1980’li yıllarda uluslararası sistemde meydana gelen yeniden yapılanmanın bir uzantısı olarak önem kazanan ve çok yönlü bir etkiye sahip küreselleşmenin ekonomik boyutunun bir diğer ayağını oluşturan finansal küreselleşme, kısaca, “sınır ötesi finansal akımlar aracılığıyla küresel bağlantıların artmasını” ifade eden genel bir kavram olarak tanımlanabilir (Prasad ve diğ., 2003:7). Stulz (2005:2), finansal küreselleşmeyi, “finansal varlıkların ticaretinin liberalleşmesi” olarak tanımlamaktadır. Finansal küreselleşme, daha kapsamlı olarak ise “ulusal finans piyasalarını ayıran sınırların ortadan kalkması, finans piyasalarının çeşitli kontrol ve sınırlamalardan arındırılarak uluslararası rekabete açılması, piyasaların konvertibiliteye sahip olmaları, kurların dalgalanmaya bırakılması, uluslararası sermaye akımlarının artması ve yatırım fonları ile yatırım ortaklıkları gibi yeni kurumsal yatırımların finans piyasalarındaki rollerinin artması” şeklinde de tanımlanmaktadır. Dikkat edilirse, finansal küreselleşme hem küreselleşmenin bir parçası hem de küreselleşmeyi hızlandıran önemli bir unsurdur. Nitekim, finansal piyasaların bütünleşmesi ve sermaye hareketlerinin serbestleşmesi sonucunda faiz ve kur dalgalanmalarına imkan tanınması üretimin küreselleşmesinde de önemli bir rol oynamaktadır (Durusoy, 2000). Bu açıdan bakıldığında küreselleşmenin ayrılan alt gruplarının birbirleri arasında bir etkileşim olduğu görülmektedir.

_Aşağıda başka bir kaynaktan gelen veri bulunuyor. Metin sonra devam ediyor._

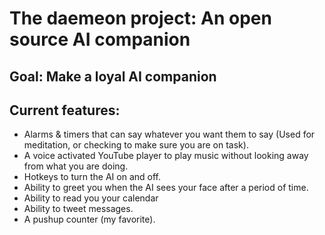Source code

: # The daemeon project: An open source AI companion

## Goal: Make a loyal AI companion

## Current features:
* Alarms & timers that can say whatever you want them to say (Used for meditation, or checking to make sure you are on task).
* A voice activated YouTube player to play music without looking away from what you are doing.
* Hotkeys to turn the AI on and off.
* Ability to greet you when the AI sees your face after a period of time.
* Ability to read you your calendar
* Ability to tweet messages.
* A pushup counter (my favorite).
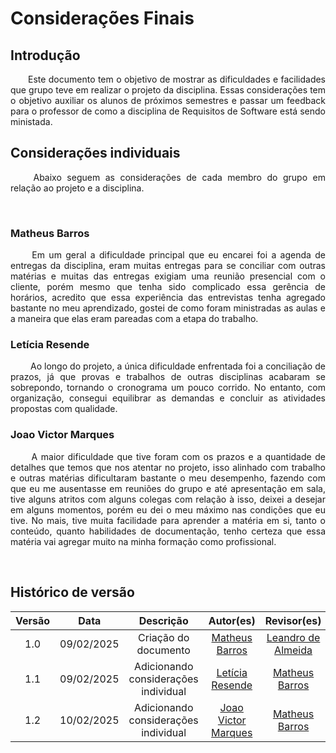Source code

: # Considerações Finais

## Introdução

<p align="justify">
&emsp;&emsp;Este documento tem o objetivo de mostrar as dificuldades e facilidades que  grupo teve em realizar o projeto da disciplina. Essas considerações tem o objetivo auxiliar os alunos de próximos semestres e passar um feedback para o professor de como a disciplina de Requisitos de Software está sendo ministada.
</p>

## Considerações individuais

<p align="justify">
&emsp;&emsp; Abaixo seguem as considerações de cada membro do grupo em relação ao projeto e a disciplina.
</p>

<br>

### Matheus Barros

<p align="justify">
&emsp;&emsp; Em um geral a dificuldade principal que eu encarei foi a agenda de entregas da disciplina, eram muitas entregas para se conciliar com outras matérias e muitas das entregas exigiam uma reunião presencial com o cliente, porém mesmo que tenha sido complicado essa gerência de horários, acredito que essa experiência das entrevistas tenha agregado bastante no meu aprendizado, gostei de como foram ministradas as aulas e a maneira que elas eram pareadas com a etapa do trabalho. 
</p>

### Letícia Resende

<p align="justify">
&emsp;&emsp; Ao longo do projeto, a única dificuldade enfrentada foi a conciliação de prazos, já que provas e trabalhos de outras disciplinas acabaram se sobrepondo, tornando o cronograma um pouco corrido. No entanto, com organização, consegui equilibrar as demandas e concluir as atividades propostas com qualidade.
</p>

### Joao Victor Marques

<p align="justify">
&emsp;&emsp; A maior dificuldade que tive foram com os prazos e a quantidade de detalhes que temos que nos atentar no projeto, isso alinhado com trabalho e outras matérias dificultaram bastante o meu desempenho, fazendo com que eu me ausentasse em reuniões do grupo e até apresentação em sala, tive alguns atritos com alguns colegas com relação à isso, deixei a desejar em alguns momentos, porém eu dei o meu máximo nas condições que eu tive. No mais, tive muita facilidade para aprender a matéria em si, tanto o conteúdo, quanto habilidades de documentação, tenho certeza que essa matéria vai agregar muito na minha formação como profissional.

</p>

<br>

## Histórico de versão

| Versão |    Data    |      Descrição       |       Autor(es)       |     Revisor(es)     |
| :----: | :--------: | :------------------: | :-----: | :-----: |
|  1.0   | 09/02/2025 | Criação do documento | [Matheus Barros](https://github.com/Ninja-Haiyai)| [Leandro de Almeida](https://github.com/leomitx10)  |
|  1.1   | 09/02/2025 | Adicionando considerações individual | [Letícia Resende](https://github.com/LeticiaResende23) | [Matheus Barros](https://github.com/Ninja-Haiyai) |
|  1.2   | 10/02/2025 | Adicionando considerações individual | [Joao Victor Marques](https://github.com/jmarquees) | [Matheus Barros](https://github.com/Ninja-Haiyai) |
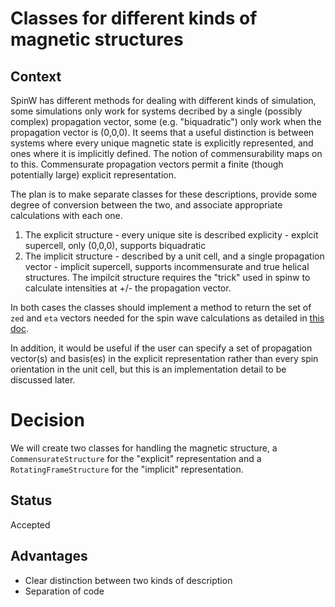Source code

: # Classes for different kinds of magnetic structures

## Context

SpinW has different methods for dealing with different kinds of simulation, some simulations only work for systems decribed by a single (possibly complex) propagation vector, some (e.g. "biquadratic") only work
when the propagation vector is (0,0,0). It seems that a useful distinction is between systems where every unique magnetic state is explicitly represented, and ones where it is implicitly defined. 
The notion of commensurability maps on to this. Commensurate propagation vectors permit a finite (though potentially large) explicit representation.

The plan is to make separate classes for these descriptions, provide some degree of conversion between the two, and associate appropriate calculations with each one.
1) The explicit structure - every unique site is described explicity - explcit supercell, only (0,0,0), supports biquadratic
2) The implicit structure - described by a unit cell, and a single propagation vector - implicit supercell, supports incommensurate and true helical structures. The impilcit structure requires the "trick" used in spinw to calculate intensities at +/- the propagation vector.

In both cases the classes should implement a method to return the set of `zed` and `eta` vectors needed for the spin wave calculations as detailed in [this doc](../design/001_linear_spinwave_theory.md#local-spin-directions).

In addition, it would be useful if the user can specify a set of propagation vector(s) and basis(es) in the explicit representation rather than every spin orientation in the unit cell, but this is an implementation detail to be discussed later.

# Decision

We will create two classes for handling the magnetic structure, a `CommensurateStructure` for the "explicit" representation and a `RotatingFrameStructure` for the "implicit" representation.

## Status

Accepted

## Advantages

* Clear distinction between two kinds of description
* Separation of code
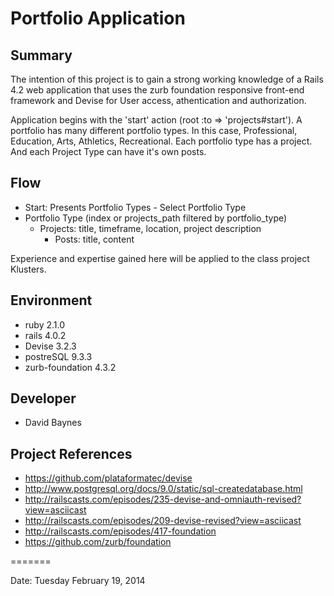 
# Portfolio Application 

## Summary
The intention of this project is to gain a strong working knowledge of a Rails 4.2 web application that 
uses the zurb foundation responsive front-end framework and Devise for User access, athentication and
authorization. 

Application begins with the 'start' action (root :to => 'projects#start'). A portfolio has many different 
portfolio types. In this case, Professional, Education, Arts, Athletics, Recreational. Each portfolio type 
has a project. And each Project Type can have it's own posts.

## Flow
- Start: Presents Portfolio Types - Select Portfolio Type
- Portfolio Type (index or projects_path filtered by portfolio_type)
	- Projects: title, timeframe, location, project description
		- Posts: title, content

Experience and expertise gained here will be applied to the class project Klusters.

## Environment
- ruby 2.1.0
- rails 4.0.2
- Devise 3.2.3
- postreSQL 9.3.3
- zurb-foundation 4.3.2


## Developer
- David Baynes

## Project References

- https://github.com/plataformatec/devise
- http://www.postgresql.org/docs/9.0/static/sql-createdatabase.html
- http://railscasts.com/episodes/235-devise-and-omniauth-revised?view=asciicast
- http://railscasts.com/episodes/209-devise-revised?view=asciicast
- http://railscasts.com/episodes/417-foundation 
- https://github.com/zurb/foundation


=======

Date: Tuesday February 19, 2014
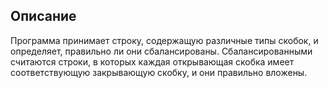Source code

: ## Описание

Программа принимает строку, содержащую различные типы скобок, и определяет, правильно ли они сбалансированы. Сбалансированными считаются строки, в которых каждая открывающая скобка имеет соответствующую закрывающую скобку, и они правильно вложены.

Finansal küreselleşmenin günümüze kadar gelişiminin hızlanmasında çeşitli dinamiklerin etkisi olmuştur. İşlem hızını arttırarak maliyetin düşmesini sağlayan

teknolojik gelişmenin finansal küreselleşmenin en önemli dinamikleri arasında olduğu söylenebilir. Teknolojik gelişme sayesinde, finansal piyasalar arasında fonların anlık hareketleri ile reelden sanala geçiş süreci yaşanmış, fiziki varlık yerine dijital kayıt sistemi ön plana çıkmıştır (Kurtulmuş, 1994).

Günümüzde, finansal sektör inanılmaz teknolojik ilerlemelerin yardımıyla, tüm endüstriler içinde en küresel endüstri haline gelmiş ve hatta, küresel finans ulusal devletler tarafından düzenleme dışı bırakılmış, gelişen teknoloji sayesinde yirmidört saat sürekli çalışan elektronik bir sistem şekline dönüşmüştür (Wolfensohn, 2000). Sistemde karar merkezleri siyasal başkentler değil, New York, Londra, Tokyo gibi finansal merkezler olmuştur (Gökal, 1997:3). Dünya çapında finansal enstrümanlar arasındaki değişim ve sınır-ötesi ekonomik faaliyetlerin finansmanının önemli bir

bölümü, finansal kurumların yoğun olarak bulunduğu bu merkezlerde

gerçekleştirilmektedir (Camilleri, 2003:3).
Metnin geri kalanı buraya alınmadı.